*Assignment*
Within the listing below, please show every line carrying the string "that".

*Supplied material*
>>>>

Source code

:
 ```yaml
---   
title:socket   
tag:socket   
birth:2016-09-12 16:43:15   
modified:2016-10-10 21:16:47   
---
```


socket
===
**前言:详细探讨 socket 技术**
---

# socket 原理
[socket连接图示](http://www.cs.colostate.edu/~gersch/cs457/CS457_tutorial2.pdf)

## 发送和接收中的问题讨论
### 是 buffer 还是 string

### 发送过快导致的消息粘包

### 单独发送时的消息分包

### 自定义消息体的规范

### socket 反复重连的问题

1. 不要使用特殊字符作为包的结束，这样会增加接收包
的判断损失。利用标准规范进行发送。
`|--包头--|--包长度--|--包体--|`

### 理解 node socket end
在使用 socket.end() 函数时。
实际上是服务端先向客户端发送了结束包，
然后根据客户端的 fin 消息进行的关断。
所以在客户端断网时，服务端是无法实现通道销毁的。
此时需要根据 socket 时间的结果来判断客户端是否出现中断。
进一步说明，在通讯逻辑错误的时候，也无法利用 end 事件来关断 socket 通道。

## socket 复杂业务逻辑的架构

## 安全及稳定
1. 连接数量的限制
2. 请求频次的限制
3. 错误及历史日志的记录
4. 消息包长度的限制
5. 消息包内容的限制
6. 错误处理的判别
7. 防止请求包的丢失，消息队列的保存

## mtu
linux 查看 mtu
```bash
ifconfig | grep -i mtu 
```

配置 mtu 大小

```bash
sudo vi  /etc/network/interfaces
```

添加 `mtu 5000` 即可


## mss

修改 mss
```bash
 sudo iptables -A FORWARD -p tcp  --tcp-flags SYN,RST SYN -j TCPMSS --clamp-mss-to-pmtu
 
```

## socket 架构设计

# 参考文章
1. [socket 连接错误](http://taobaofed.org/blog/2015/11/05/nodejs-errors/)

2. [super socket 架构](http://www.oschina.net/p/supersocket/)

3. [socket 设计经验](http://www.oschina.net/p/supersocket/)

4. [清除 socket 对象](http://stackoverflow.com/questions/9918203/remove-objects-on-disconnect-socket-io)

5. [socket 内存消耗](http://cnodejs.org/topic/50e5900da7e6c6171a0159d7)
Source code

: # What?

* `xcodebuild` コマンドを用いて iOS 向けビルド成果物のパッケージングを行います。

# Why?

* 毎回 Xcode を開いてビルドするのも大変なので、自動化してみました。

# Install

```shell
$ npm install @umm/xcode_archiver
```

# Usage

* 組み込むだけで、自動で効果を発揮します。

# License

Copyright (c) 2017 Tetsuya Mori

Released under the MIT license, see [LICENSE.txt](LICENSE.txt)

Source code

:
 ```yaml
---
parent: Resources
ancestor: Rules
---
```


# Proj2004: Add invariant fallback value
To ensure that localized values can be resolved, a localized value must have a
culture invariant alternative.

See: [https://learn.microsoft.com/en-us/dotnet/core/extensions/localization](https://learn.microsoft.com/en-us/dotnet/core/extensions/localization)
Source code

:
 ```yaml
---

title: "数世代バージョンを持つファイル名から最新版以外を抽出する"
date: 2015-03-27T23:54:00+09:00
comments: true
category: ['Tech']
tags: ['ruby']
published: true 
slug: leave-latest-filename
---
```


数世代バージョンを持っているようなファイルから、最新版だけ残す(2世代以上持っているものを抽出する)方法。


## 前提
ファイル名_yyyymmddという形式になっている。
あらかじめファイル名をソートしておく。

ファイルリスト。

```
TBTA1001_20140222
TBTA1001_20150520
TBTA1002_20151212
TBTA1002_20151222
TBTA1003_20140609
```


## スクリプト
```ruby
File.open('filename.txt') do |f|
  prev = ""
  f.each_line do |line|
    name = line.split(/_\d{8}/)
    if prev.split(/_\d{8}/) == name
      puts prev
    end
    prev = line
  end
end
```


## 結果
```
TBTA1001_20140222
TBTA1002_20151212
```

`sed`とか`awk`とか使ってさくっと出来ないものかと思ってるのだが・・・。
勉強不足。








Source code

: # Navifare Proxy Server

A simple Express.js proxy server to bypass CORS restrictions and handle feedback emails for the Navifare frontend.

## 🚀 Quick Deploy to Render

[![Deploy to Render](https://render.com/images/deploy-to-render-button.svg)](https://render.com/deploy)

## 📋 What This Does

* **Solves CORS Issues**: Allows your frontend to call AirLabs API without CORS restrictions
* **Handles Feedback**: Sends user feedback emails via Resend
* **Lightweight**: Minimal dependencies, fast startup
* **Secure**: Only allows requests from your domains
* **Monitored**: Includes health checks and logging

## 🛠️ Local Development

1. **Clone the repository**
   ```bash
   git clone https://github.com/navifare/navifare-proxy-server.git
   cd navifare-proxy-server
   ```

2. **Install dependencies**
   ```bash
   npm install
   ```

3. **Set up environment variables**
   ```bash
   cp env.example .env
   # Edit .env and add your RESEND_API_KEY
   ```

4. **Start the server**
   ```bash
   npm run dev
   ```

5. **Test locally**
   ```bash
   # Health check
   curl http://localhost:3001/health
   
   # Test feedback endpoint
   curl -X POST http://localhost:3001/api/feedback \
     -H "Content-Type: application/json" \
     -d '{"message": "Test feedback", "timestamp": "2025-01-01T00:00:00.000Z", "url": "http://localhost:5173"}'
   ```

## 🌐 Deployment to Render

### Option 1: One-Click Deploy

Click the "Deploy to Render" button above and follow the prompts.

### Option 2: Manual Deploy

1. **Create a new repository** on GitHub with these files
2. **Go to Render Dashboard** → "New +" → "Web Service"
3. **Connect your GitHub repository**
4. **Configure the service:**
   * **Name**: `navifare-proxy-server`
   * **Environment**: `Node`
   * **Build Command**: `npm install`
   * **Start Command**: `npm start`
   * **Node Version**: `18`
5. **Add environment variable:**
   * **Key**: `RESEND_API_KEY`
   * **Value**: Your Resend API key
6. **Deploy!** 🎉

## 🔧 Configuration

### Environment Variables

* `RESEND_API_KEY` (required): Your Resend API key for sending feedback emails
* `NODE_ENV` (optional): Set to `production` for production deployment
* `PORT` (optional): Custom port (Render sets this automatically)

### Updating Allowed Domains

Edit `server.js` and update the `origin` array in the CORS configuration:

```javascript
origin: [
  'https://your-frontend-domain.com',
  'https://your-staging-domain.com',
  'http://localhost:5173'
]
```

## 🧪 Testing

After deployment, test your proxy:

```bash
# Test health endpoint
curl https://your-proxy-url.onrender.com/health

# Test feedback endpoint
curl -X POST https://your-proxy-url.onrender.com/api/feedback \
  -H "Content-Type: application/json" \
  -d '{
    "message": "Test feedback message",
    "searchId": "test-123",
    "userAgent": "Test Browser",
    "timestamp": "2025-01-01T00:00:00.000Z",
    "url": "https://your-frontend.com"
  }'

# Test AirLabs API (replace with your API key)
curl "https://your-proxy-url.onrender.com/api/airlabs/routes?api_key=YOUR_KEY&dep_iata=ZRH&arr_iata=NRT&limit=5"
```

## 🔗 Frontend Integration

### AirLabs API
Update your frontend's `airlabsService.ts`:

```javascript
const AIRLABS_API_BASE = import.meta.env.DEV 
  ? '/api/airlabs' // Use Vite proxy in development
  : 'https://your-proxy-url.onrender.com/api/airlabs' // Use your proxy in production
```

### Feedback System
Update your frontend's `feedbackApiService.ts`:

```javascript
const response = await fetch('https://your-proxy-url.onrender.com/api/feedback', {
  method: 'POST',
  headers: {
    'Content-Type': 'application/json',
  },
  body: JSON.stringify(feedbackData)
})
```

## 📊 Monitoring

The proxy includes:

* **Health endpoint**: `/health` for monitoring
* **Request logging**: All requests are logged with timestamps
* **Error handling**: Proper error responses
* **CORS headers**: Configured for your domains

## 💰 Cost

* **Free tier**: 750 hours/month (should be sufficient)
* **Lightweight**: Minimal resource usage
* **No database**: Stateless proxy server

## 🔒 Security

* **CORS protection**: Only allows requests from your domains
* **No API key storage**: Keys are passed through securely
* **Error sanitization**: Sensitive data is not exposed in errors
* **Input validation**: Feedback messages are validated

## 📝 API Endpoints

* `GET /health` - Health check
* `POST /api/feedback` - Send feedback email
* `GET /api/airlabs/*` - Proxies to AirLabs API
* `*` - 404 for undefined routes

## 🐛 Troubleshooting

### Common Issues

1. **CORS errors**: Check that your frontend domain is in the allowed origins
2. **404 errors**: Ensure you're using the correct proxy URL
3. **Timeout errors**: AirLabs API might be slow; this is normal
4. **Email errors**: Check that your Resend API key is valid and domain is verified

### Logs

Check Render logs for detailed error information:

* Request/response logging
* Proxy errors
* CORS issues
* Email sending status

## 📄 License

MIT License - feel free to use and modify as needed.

<<<<

*Output of the exercise*
To ensure that localized values can be resolved, a localized value must have a
1. **CORS errors**: Check that your frontend domain is in the allowed origins
4. **Email errors**: Check that your Resend API key is valid and domain is verified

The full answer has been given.